§ **INPUT DATA**:
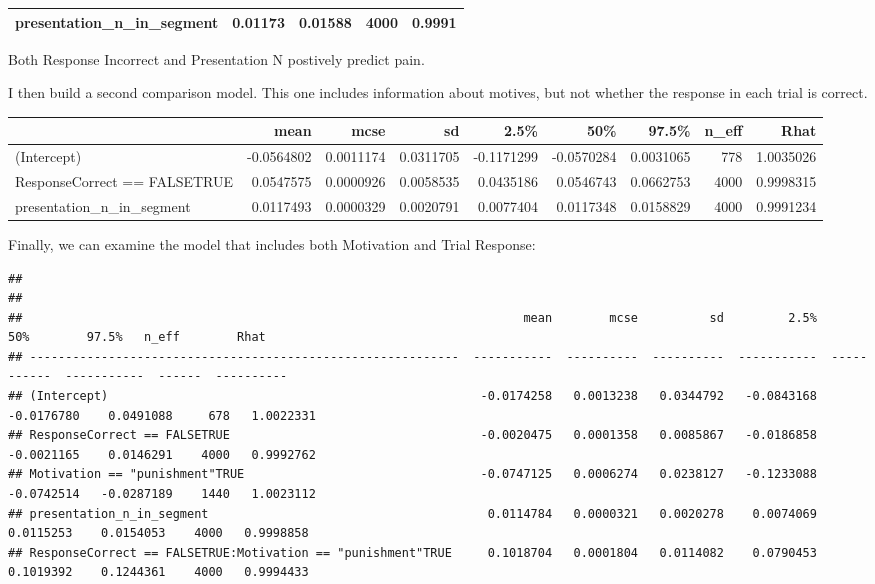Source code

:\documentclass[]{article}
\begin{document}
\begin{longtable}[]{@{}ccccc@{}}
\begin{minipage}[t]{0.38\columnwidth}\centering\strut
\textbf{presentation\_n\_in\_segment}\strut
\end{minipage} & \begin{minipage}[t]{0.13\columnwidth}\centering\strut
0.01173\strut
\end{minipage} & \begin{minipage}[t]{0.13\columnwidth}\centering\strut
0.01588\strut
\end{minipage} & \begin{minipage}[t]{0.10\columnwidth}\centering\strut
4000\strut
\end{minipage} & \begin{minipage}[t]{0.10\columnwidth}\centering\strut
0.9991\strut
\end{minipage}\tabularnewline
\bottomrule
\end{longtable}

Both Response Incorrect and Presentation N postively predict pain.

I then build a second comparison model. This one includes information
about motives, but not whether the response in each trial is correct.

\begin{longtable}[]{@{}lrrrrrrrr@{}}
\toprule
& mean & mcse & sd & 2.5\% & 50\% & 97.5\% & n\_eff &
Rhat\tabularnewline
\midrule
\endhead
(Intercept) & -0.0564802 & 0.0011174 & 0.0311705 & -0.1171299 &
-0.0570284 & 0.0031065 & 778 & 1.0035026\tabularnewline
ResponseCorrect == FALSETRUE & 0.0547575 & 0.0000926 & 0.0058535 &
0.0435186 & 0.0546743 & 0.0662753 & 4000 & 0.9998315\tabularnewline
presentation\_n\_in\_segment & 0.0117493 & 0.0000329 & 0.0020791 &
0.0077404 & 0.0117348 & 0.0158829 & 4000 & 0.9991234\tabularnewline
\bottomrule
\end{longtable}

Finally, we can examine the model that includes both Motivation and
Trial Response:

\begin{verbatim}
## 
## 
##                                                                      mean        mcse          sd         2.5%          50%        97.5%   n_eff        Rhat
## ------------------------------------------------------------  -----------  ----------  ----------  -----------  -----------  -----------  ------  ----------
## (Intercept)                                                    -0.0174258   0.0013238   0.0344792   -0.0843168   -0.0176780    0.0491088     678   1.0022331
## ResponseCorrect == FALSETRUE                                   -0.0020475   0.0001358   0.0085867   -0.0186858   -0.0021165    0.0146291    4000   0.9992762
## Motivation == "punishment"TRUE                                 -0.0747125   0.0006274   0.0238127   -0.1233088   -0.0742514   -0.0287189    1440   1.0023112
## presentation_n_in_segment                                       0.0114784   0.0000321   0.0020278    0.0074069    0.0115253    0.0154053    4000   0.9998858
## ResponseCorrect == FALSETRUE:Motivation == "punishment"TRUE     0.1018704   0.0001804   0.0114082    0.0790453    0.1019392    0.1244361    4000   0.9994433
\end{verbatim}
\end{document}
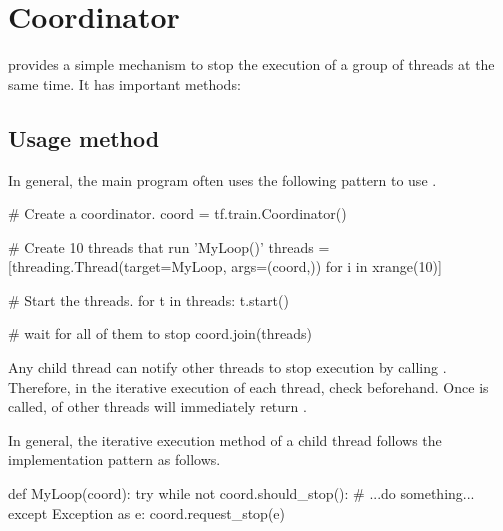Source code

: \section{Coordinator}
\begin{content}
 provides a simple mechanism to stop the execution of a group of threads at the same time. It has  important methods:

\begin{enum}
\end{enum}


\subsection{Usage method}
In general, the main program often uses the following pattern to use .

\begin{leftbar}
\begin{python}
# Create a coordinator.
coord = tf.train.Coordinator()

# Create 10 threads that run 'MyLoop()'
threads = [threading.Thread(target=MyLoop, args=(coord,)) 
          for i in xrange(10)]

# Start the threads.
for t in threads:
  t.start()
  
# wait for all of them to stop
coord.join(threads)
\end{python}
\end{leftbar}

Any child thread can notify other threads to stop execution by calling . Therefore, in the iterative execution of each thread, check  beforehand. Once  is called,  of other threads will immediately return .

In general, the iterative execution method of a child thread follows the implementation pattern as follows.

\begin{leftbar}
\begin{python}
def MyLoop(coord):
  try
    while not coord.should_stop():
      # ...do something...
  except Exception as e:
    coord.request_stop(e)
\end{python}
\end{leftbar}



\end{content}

...

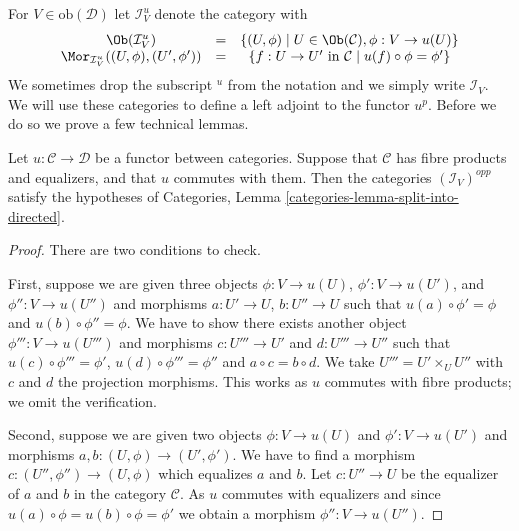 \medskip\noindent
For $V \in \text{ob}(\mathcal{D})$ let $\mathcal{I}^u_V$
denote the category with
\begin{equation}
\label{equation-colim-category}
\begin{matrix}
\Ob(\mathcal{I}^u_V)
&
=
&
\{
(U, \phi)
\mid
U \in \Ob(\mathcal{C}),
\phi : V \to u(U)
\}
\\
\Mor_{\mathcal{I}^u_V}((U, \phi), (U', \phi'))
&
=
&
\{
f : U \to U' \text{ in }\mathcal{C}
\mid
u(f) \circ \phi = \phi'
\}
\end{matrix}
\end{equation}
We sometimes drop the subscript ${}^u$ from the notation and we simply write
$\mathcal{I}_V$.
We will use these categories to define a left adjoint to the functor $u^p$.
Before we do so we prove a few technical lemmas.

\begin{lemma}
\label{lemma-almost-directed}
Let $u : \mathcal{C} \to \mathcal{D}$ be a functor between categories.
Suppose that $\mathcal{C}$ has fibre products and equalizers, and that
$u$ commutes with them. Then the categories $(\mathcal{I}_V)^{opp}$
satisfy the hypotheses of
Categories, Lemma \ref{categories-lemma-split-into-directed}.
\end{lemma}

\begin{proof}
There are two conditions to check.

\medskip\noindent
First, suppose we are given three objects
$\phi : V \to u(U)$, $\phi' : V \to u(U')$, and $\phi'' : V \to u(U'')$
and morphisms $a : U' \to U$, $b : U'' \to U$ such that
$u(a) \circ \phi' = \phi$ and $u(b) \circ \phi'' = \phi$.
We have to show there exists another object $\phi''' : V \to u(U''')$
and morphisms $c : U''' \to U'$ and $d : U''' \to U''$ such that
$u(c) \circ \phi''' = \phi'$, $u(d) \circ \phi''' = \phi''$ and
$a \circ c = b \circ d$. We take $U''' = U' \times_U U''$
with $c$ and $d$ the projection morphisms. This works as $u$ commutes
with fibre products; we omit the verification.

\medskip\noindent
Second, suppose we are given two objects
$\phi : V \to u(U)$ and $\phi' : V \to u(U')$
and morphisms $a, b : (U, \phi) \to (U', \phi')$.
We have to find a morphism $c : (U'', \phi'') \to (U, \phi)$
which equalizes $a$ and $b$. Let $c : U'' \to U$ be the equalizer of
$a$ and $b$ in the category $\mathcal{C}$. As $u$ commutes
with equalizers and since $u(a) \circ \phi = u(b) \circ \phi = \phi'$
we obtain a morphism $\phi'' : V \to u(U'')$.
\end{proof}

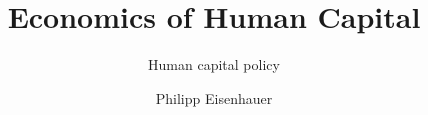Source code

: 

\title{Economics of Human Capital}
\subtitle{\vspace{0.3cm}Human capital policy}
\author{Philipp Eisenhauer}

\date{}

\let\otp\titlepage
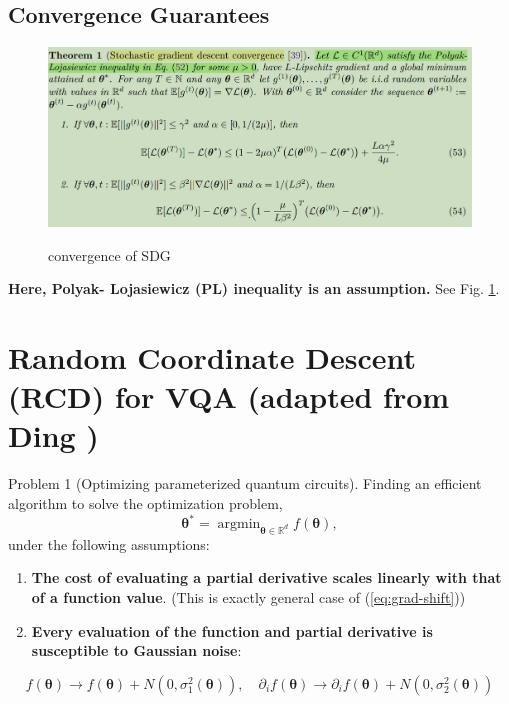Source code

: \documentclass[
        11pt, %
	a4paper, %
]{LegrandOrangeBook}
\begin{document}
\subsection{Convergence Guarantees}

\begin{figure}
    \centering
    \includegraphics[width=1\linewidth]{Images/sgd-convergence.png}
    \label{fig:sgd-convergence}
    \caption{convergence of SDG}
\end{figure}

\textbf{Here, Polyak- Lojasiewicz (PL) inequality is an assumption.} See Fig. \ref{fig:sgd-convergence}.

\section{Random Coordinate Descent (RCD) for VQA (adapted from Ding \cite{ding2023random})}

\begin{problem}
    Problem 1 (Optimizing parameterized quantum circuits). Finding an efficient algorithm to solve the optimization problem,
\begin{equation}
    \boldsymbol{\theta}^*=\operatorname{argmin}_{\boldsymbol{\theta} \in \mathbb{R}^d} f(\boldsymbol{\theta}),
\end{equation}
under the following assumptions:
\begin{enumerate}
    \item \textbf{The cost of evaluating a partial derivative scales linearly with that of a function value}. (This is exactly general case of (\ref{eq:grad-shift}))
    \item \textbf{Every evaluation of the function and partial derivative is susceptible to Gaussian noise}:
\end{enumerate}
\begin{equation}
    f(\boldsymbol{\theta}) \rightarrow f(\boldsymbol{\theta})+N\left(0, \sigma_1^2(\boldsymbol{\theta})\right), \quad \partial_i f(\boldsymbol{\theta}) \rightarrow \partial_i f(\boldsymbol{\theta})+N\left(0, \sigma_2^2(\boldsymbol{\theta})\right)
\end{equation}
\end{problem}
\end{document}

§ **WORK INSTRUCTIONS**: Copy out all lines of the material containing the word "categories".

§ **WRITTEN RESPONSE**:
We will use these categories to define a left adjoint to the functor $u^p$.
Let $u : \mathcal{C} \to \mathcal{D}$ be a functor between categories.
$u$ commutes with them. Then the categories $(\mathcal{I}_V)^{opp}$
Categories, Lemma \ref{categories-lemma-split-into-directed}.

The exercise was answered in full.